The entire family is in the film, with Beavon’s wife acting as a neat foil to much of his unrealistic idealism, but she is, of course won over in the end. The small girl child steals every scene she is in – naturally. Only the dog has a small walk on part. And Beavon is clear that not everything worked, that he had to make all kinds of exceptions – and some things just don’t get mentioned, like the carbon footprint of the film crew who follow him everywhere. He even tries to exist for six months without electricity except for one small solar panel, which he is lent, that allows him to run his computer to keep up his blog. It is not clear how he recharges his cell phone, but that also plays a significant role. Everybody is calling him. He gets all kinds of speaking dates.

While the media seem to have been obsessed with the fact that he managed to exist without toilet paper, he himself made it clear that for the family the real successes were in the fact that Beavon lost twenty pounds without once visiting a gym, his wife’s health greatly improved due to her new found vegetarianism and the kid had a ball. The laundry scene (leave to soak in tub with borax for three hours in cold water then all jump in and stomp it) alone is worth the price of admission.
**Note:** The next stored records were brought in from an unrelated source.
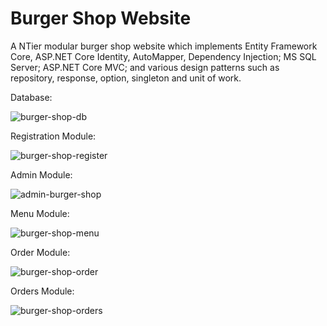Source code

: # Burger Shop Website

A NTier modular burger shop website which implements Entity Framework Core, ASP.NET Core Identity, AutoMapper, Dependency Injection; MS SQL Server; ASP.NET Core MVC; and various design patterns such as repository, response, option, singleton and unit of work.

Database:

![burger-shop-db](https://github.com/mukumbasar/burger-shop/assets/93601245/f369b518-4c04-4e48-9ffd-742cf6856f9b)

Registration Module:

![burger-shop-register](https://github.com/mukumbasar/burger-shop/assets/93601245/a90d17da-a6b1-416c-a945-05f0f508ceca)

Admin Module:

![admin-burger-shop](https://github.com/mukumbasar/burger-shop/assets/93601245/fa47efb6-16d9-464f-9ceb-c7f9cf748367)

Menu Module:

![burger-shop-menu](https://github.com/mukumbasar/burger-shop/assets/93601245/6348c680-d33a-438c-b601-fd1450f77e8d)

Order Module:

![burger-shop-order](https://github.com/mukumbasar/burger-shop/assets/93601245/d13df858-5320-4fa0-9aca-aa020e3fa607)

Orders Module:

![burger-shop-orders](https://github.com/mukumbasar/burger-shop/assets/93601245/0fcbfff2-13d3-4ffa-93f6-560f7aa57b09)



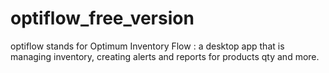 # optiflow_free_version
optiflow stands for Optimum Inventory Flow : a desktop app that is managing inventory, creating alerts and reports for products qty and more.
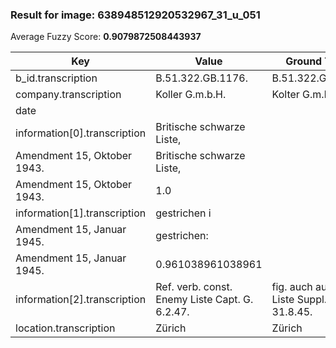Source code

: ### Result for image: 638948512920532967_31_u_051
Average Fuzzy Score: **0.9079872508443937**
<small>

| Key | Value | Ground Truth | Score |
| --- | --- | --- | --- |
| b_id.transcription | B.51.322.GB.1176. | B.51.322.GB.1176. | 1.0 |
| company.transcription | Koller G.m.b.H. | Kolter G.m.b.H. | 0.9333333333333332 |
| date |  |  | 1.0 |
| information[0].transcription | Britische schwarze Liste,
Amendment 15, Oktober 1943. | Britische schwarze Liste,
Amendment 15, Oktober 1943. | 1.0 |
| information[1].transcription | gestrichen i
Amendment 15, Januar 1945. | gestrichen:
Amendment 15, Januar 1945. | 0.961038961038961 |
| information[2].transcription | Ref. verb. const. Enemy Liste Capt. G. 6.2.47. | fig. auch auf franz. Liste Suppl. 6, 31.8.45. | 0.4615384615384615 |
| location.transcription | Zürich | Zürich | 1.0 |

</small>
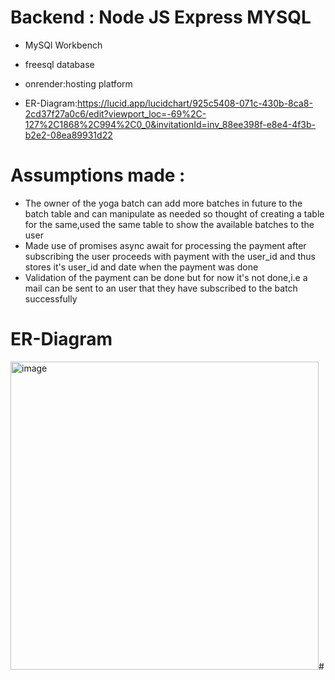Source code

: # Backend : Node JS Express MYSQL 
- MySQl Workbench
- freesql database
- onrender:hosting platform

- ER-Diagram:https://lucid.app/lucidchart/925c5408-071c-430b-8ca8-2cd37f27a0c6/edit?viewport_loc=-69%2C-127%2C1868%2C994%2C0_0&invitationId=inv_88ee398f-e8e4-4f3b-b2e2-08ea89931d22
# Assumptions made :
- The owner of the yoga batch can add more batches in future to the batch table and can manipulate as needed so thought of creating a table for the same,used the same table to show the available batches to the user
- Made use of promises async await for processing the payment after subscribing the user proceeds with payment with the user_id and thus stores it's user_id and date when the payment was done
- Validation of the payment can be done but for now it's not done,i.e a mail can be sent to an user that they have subscribed to the batch successfully

# ER-Diagram
<img width="493" alt="image" src="https://github.com/aditya711-code/Yoga_Batch_Registeration/assets/83772267/fff5e19c-6b67-4664-9192-70bc6482f678">#
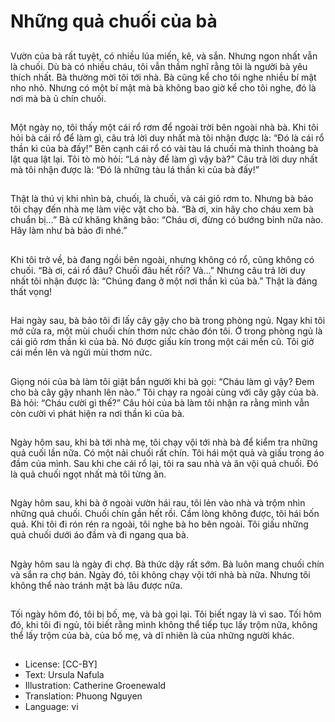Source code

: # Những quả chuối của bà

##
Vườn của bà rất tuyệt, có nhiều lúa miến, kê, và sắn. Nhưng ngon nhất vẫn là chuối. Dù bà có nhiều cháu, tôi vẫn thầm nghĩ rằng tôi là người bà yêu thích nhất. Bà thường mời tôi tới nhà. Bà cũng kể cho tôi nghe nhiều bí mật nho nhỏ. Nhưng có một bí mật mà bà không bao giờ kể cho tôi nghe, đó là nơi mà bà ủ chín chuối.

##
Một ngày nọ, tôi thấy một cái rổ rơm để ngoài trời bên ngoài nhà bà. Khi tôi hỏi bà cái rổ để làm gì, câu trả lời duy nhất mà tôi nhận được là: “Đó là cái rổ thần kì của bà đấy!” Bên cạnh cái rổ có vài tàu lá chuối mà thỉnh thoảng bà lật qua lật lại. Tôi tò mò hỏi: “Lá này để làm gì vậy bà?” Câu trả lời duy nhất mà tôi nhận được là: “Đó là những tàu lá thần kì của bà đấy!”

##
Thật là thú vị khi nhìn bà, chuối, là chuối, và cái giỏ rơm to. Nhưng bà bảo tôi chạy đến nhà mẹ làm việc vặt cho bà. “Bà ơi, xin hãy cho cháu xem bà chuẩn bị…” Bà cứ khăng khăng bảo: “Cháu ơi, đừng có bướng bỉnh nữa nào. Hãy làm như bà bảo đi nhé.”

##
Khi tôi trở về, bà đang ngồi bên ngoài, nhưng không có rổ, cũng không có chuối. “Bà ơi, cái rổ đâu? Chuối đâu hết rồi? Và…” Nhưng câu trả lời duy nhất tôi nhận được là: “Chúng đang ở một nơi thần kì của bà.” Thật là đáng thất vọng!

##
Hai ngày sau, bà bảo tôi đi lấy cây gậy cho bà trong phòng ngủ. Ngay khi tôi mở cửa ra, một mùi chuối chín thơm nức chào đón tôi. Ở trong phòng ngủ là cái giỏ rơm thần kì của bà. Nó được giấu kín trong một cái mền cũ. Tôi giở cái mền lên và ngửi mùi thơm nức.

##
Giọng nói của bà làm tôi giật bắn người khi bà gọi: “Cháu làm gì vậy? Đem cho bà cây gậy nhanh lên nào.” Tôi chạy ra ngoài cùng với cây gậy của bà. Bà hỏi: “Cháu cười gì thế?” Câu hỏi của bà làm tôi nhận ra rằng mình vẫn còn cười vì phát hiện ra nơi thần kì của bà.

##
Ngày hôm sau, khi bà tới nhà mẹ, tôi chạy vội tới nhà bà để kiểm tra những quả cuối lần nữa. Có một nải chuối rất chín. Tôi hái một quả và giấu trong áo đầm của mình. Sau khi che cái rổ lại, tôi ra sau nhà và ăn vội quả chuối. Đó là quả chuối ngọt nhất mà tôi từng ăn.

##
Ngày hôm sau, khi bà ở ngoài vườn hái rau, tôi lẻn vào nhà và trộm nhìn những quả chuối. Chuối chín gần hết rồi. Cầm lòng không được, tôi hái bốn quả. Khi tôi đi rón rén ra ngoài, tôi nghe bà ho bên ngoài. Tôi giấu những quả chuối dưới áo đầm và đi ngang qua bà.

##
Ngày hôm sau là ngày đi chợ. Bà thức dậy rất sớm. Bà luôn mang chuối chín và sắn ra chợ bán. Ngày đó, tôi không chạy vội tới nhà bà nữa. Nhưng tôi không thể nào tránh mặt bà lâu được nữa.

##
Tối ngày hôm đó, tôi bị bố, mẹ, và bà gọi lại. Tôi biết ngay là vì sao. Tối hôm đó, khi tôi đi ngủ, tôi biết rằng mình không thể tiếp tục lấy trộm nữa, không thể lấy trộm của bà, của bố mẹ, và dĩ nhiên là của những người khác.

##
* License: [CC-BY]
* Text: Ursula Nafula
* Illustration: Catherine Groenewald
* Translation: Phuong Nguyen
* Language: vi
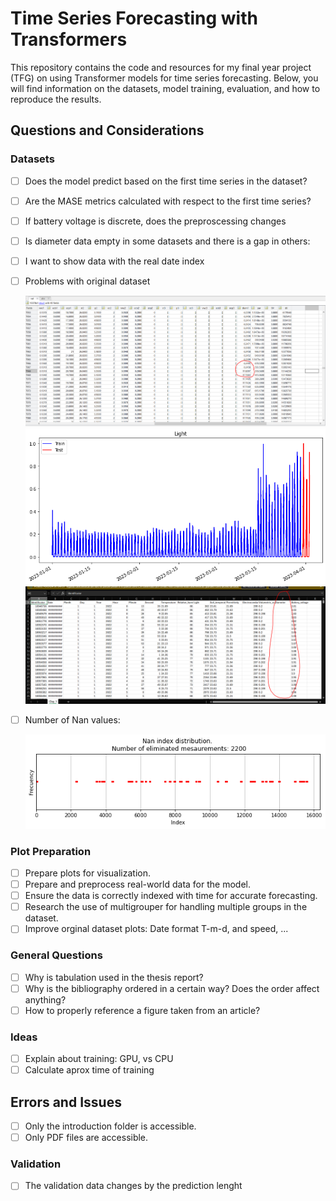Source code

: # Time Series Forecasting with Transformers

This repository contains the code and resources for my final year project (TFG) on using Transformer models for time series forecasting. Below, you will find information on the datasets, model training, evaluation, and how to reproduce the results.

## Questions and Considerations

### Datasets
- [ ] Does the model predict based on the first time series in the dataset?
- [ ] Are the MASE metrics calculated with respect to the first time series?
- [ ] If battery voltage is discrete, does the preproscessing changes
- [ ] Is diameter data empty in some datasets and there is a gap in others:
- [ ] I want to show data with the real date index
- [ ] Problems with original dataset

    <img src="Diam_Gap_Sand_1.PNG" alt="drawing" width="500"/>

    <img src="Light_Sand_2.PNG" alt="drawing" width="500"/>

    <img src="No_Diam_Clay_1.PNG" alt="drawing" width="500"/>

- [ ] Number of Nan values:

    <img src="Nan_Clay_2.PNG" alt="drawing" width="500"/>

### Plot Preparation
- [ ] Prepare plots for visualization.
- [ ] Prepare and preprocess real-world data for the model.
- [ ] Ensure the data is correctly indexed with time for accurate forecasting.
- [ ] Research the use of multigrouper for handling multiple groups in the dataset.
- [ ] Improve orginal dataset plots: Date format T-m-d, and speed, ...

### General Questions
- [ ] Why is tabulation used in the thesis report?
- [ ] Why is the bibliography ordered in a certain way? Does the order affect anything?
- [ ] How to properly reference a figure taken from an article?

### Ideas
- [ ] Explain about training: GPU, vs CPU
- [ ] Calculate aprox time of training

## Errors and Issues
- [ ] Only the introduction folder is accessible.
- [ ] Only PDF files are accessible.

### Validation
- [ ] The validation data changes by the prediction lenght

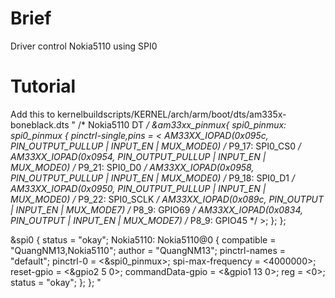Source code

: # Brief
Driver control Nokia5110 using SPI0
# Tutorial
Add this to kernelbuildscripts/KERNEL/arch/arm/boot/dts/am335x-boneblack.dts
"
/* Nokia5110 DT */
&am33xx_pinmux{
	spi0_pinmux: spi0_pinmux {
		pinctrl-single,pins = <
			AM33XX_IOPAD(0x095c, PIN_OUTPUT_PULLUP | INPUT_EN | MUX_MODE0)	/* P9_17: SPI0_CS0 */
			AM33XX_IOPAD(0x0954, PIN_OUTPUT_PULLUP | INPUT_EN | MUX_MODE0)	/* P9_21: SPI0_D0 */
			AM33XX_IOPAD(0x0958, PIN_OUTPUT_PULLUP | INPUT_EN | MUX_MODE0)	/* P9_18: SPI0_D1 */
			AM33XX_IOPAD(0x0950, PIN_OUTPUT_PULLUP | INPUT_EN | MUX_MODE0)	/* P9_22: SPI0_SCLK */
			AM33XX_IOPAD(0x089c, PIN_OUTPUT | INPUT_EN | MUX_MODE7)	/* P8_9: GPIO69 */
			AM33XX_IOPAD(0x0834, PIN_OUTPUT | INPUT_EN | MUX_MODE7)	/* P8_9: GPIO45 */
		>;
	};
};

&spi0 {
	status = "okay";
	Nokia5110: Nokia5110@0 {
		compatible = "QuangNM13,Nokia5110";
		author = "QuangNM13";
		pinctrl-names = "default";
		pinctrl-0 = <&spi0_pinmux>;
        spi-max-frequency = <4000000>;
		reset-gpio = <&gpio2 5 0>;
		commandData-gpio = <&gpio1 13 0>;
		reg = <0>;
		status = "okay";
	};
};
"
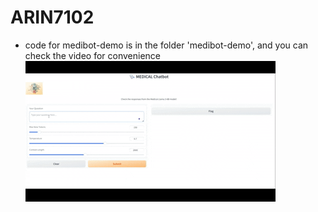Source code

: # ARIN7102
- code for medibot-demo is in the folder 'medibot-demo', and you can check the video for convenience
  ![medibot](https://github.com/RobinLin2002/ARIN7102/blob/main/medibot%20-%20demo/MyVideo_1.gif)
The idea of course is not that we all try to emulate him but that this will raise the possibilities for everyone to consider what they themselves might do. Interestingly he says that if there is only one thing you are prepared to do that should be joining a community project to improve your local environment. He points out that we have lost a very important thing we once had when we embrace consumerism and that was the ability to act together. And that there have been and are many groups all over the place all working hard to make small but significant improvements and where one more pair of hands will make a big difference.

It is for this reason that he has chosen community showings of the film rather than the usual commercial release. It has already attracted attention at film festivals. It is indeed an entertaining and thought provoking film. And it is not just about the environment but relationships – and has a genuine drama at its core, which is touching and relevant to how we are all going to have to change and what that means for all of us. I recommend it.